Not all types of data need special representations in such networks; in considering how to represent
the trie and hash table, I noticed the most reasonable answer was to represent them with a more base
type, the ordered set, using two to establish a mapping; this gives two different types an identical
representation, which I accept as proof that they're not primitive enough for special consideration.

The integer, however, is extremely important and, when dealing solely in bits, its representation is
at first unclear.  Integers of a fixed length are uninteresting here.  That most pure representation
for integers of any length is a bit indicating whether the next bit is the final bit of the integer,
or if the integer continues.  This doubles the integer's size in bits, compared to that fixed length
representation, and the simple optimization of grouping the bits to lessen this cost is ineffective.

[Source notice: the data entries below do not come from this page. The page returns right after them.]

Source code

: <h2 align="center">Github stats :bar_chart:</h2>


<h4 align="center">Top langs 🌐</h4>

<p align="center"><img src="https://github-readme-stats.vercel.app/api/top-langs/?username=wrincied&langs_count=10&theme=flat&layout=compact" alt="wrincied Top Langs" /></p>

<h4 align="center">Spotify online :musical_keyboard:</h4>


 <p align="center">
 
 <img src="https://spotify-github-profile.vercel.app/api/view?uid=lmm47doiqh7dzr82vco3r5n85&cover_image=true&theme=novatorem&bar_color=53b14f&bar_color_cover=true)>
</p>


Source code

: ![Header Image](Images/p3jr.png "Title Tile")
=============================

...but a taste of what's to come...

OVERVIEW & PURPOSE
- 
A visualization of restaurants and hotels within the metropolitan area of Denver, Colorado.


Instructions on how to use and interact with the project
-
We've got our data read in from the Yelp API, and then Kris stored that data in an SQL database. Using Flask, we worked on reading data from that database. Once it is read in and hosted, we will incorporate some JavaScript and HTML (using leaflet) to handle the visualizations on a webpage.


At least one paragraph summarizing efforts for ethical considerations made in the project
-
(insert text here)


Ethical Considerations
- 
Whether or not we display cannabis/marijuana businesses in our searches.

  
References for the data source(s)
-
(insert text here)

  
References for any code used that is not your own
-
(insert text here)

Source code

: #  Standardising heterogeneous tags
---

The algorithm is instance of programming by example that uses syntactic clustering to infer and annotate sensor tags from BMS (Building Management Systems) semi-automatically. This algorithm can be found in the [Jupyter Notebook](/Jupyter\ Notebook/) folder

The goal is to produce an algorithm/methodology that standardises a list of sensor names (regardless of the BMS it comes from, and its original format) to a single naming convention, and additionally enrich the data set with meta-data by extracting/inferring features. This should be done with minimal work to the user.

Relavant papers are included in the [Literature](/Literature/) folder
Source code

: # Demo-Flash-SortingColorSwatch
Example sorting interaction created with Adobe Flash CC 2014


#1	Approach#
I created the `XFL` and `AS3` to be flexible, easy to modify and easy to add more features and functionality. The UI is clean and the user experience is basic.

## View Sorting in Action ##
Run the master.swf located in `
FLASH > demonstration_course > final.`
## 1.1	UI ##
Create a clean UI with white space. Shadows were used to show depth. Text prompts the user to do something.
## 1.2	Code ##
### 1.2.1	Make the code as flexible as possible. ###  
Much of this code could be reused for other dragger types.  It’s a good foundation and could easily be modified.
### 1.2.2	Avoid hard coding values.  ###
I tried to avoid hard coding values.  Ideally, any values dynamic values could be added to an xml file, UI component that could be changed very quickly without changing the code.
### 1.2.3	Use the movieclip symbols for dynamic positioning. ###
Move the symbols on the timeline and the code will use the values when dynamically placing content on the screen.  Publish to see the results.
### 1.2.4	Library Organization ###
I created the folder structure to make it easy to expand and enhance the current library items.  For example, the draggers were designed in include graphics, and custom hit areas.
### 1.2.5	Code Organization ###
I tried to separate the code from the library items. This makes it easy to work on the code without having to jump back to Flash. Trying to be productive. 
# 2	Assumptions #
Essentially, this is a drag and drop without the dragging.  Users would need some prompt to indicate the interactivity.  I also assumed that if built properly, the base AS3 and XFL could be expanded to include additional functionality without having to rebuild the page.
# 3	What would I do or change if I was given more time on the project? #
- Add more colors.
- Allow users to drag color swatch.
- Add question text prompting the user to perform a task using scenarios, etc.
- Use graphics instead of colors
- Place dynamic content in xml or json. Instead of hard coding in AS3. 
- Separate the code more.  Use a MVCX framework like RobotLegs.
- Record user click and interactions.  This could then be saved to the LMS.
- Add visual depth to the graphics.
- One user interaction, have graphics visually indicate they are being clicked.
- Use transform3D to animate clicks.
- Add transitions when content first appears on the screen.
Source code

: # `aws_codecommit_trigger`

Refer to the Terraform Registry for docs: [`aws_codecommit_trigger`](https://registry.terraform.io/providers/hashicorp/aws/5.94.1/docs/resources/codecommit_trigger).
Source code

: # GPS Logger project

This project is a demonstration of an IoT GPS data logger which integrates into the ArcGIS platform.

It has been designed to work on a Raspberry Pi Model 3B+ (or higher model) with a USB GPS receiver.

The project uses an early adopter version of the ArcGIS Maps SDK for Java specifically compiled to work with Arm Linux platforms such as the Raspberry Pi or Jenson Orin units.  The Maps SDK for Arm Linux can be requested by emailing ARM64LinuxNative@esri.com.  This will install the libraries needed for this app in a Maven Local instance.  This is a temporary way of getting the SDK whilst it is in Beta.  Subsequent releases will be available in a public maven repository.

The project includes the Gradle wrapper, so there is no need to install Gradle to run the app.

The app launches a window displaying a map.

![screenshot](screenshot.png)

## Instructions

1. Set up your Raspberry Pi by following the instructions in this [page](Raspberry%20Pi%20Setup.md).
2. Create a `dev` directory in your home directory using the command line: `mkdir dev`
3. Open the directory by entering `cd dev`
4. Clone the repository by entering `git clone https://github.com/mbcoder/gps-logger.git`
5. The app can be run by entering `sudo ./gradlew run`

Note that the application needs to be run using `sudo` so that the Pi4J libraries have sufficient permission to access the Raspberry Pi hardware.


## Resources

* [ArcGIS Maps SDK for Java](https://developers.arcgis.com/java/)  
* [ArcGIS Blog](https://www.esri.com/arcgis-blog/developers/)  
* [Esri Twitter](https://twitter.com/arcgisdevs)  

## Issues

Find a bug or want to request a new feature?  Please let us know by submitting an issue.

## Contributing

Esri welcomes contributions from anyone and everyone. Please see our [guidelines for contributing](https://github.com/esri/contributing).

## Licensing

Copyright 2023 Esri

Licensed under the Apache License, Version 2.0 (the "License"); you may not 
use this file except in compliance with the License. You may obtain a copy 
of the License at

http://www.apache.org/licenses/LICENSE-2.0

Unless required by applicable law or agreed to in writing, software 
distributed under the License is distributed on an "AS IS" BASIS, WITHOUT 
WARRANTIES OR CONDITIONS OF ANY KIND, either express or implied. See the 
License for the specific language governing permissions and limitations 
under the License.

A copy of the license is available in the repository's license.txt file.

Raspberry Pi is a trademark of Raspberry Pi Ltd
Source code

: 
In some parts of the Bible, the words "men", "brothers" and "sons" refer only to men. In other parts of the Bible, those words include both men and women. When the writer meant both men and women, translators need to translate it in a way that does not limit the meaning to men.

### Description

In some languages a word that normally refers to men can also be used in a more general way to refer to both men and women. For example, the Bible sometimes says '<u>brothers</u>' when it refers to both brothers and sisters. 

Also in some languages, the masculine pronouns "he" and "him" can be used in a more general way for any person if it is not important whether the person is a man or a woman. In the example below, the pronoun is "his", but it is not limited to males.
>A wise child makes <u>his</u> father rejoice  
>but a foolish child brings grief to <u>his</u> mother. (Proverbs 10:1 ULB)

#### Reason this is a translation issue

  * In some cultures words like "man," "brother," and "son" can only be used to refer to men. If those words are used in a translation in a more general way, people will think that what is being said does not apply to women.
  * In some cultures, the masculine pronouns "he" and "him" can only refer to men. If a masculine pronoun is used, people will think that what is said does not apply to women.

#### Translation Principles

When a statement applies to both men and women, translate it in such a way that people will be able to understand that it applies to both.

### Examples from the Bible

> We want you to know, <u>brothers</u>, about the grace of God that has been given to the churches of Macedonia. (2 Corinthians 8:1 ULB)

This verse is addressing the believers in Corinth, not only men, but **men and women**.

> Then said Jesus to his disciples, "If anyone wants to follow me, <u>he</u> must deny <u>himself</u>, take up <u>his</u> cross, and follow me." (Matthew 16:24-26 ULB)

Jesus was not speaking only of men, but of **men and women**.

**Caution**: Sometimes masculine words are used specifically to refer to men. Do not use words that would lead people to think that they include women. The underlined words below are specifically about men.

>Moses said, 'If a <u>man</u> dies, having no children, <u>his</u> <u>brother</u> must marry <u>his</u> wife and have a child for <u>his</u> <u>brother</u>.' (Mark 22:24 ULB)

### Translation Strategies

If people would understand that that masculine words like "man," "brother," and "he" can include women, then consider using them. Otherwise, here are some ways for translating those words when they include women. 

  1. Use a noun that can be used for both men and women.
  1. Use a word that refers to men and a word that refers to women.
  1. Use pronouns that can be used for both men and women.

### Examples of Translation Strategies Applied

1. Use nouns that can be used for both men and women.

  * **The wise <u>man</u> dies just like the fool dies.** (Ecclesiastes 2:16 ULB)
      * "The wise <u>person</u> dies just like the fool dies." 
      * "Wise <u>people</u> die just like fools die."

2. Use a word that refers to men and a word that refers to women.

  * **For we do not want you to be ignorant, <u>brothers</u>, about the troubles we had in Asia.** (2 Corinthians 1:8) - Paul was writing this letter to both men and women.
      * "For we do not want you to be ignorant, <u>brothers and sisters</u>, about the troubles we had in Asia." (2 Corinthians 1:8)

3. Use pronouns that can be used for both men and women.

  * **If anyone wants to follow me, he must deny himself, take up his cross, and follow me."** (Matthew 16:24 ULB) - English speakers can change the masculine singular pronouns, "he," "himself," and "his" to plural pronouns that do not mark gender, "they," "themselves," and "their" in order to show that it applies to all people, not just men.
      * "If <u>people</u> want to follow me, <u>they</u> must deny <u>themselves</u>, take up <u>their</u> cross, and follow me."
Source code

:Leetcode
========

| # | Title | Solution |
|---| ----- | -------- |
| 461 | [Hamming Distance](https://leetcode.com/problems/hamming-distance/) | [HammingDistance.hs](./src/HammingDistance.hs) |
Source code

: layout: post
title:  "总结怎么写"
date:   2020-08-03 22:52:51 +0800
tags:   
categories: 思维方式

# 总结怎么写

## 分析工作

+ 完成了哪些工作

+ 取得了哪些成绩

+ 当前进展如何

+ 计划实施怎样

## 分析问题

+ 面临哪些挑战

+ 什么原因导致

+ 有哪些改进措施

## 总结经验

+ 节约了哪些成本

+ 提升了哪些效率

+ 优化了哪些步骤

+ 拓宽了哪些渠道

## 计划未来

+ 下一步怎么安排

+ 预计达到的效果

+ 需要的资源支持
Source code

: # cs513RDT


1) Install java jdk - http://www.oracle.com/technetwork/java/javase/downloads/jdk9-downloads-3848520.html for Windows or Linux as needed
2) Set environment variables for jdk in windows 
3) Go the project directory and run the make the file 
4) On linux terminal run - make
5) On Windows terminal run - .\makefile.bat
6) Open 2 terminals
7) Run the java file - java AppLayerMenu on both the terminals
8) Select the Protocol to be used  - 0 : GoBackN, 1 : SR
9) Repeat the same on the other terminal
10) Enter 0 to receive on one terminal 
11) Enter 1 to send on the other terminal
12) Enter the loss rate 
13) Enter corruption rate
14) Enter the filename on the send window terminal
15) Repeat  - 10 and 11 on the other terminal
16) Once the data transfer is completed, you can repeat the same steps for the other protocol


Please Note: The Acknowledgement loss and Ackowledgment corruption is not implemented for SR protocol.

A simple optimization presents itself: An integer of any length can be represented by a pure integer
communicating the length in bits of the true integer that follows.  This scheme breaks even with six
bits, is smaller with seven bit integers, and breaks even again with octets, before staying smaller.
Any six bit integer would need twelve bits for the most pure representation, and six bits are needed
to store six for the other representation; what follows are these bit representations of fifty-five:

11 11 10 11 11 01
11 11 00 11 01 11

I originally figured a representation with a trailing zero bit, that's to mean not using that ending
bit of that most pure representation to store a bit of the integer, be best; however, it makes for a
longer bit chain and makes one wonder what the integer representation consisting of a lone bit ought
to represent, both of which are addressed cleanly by avoiding the question and doing away with that,
although the question of what a length of zero, expressed with two zeroes, should represent remains.
A length of zero could be either a particularly compact zero or, horribly, an indication of absence.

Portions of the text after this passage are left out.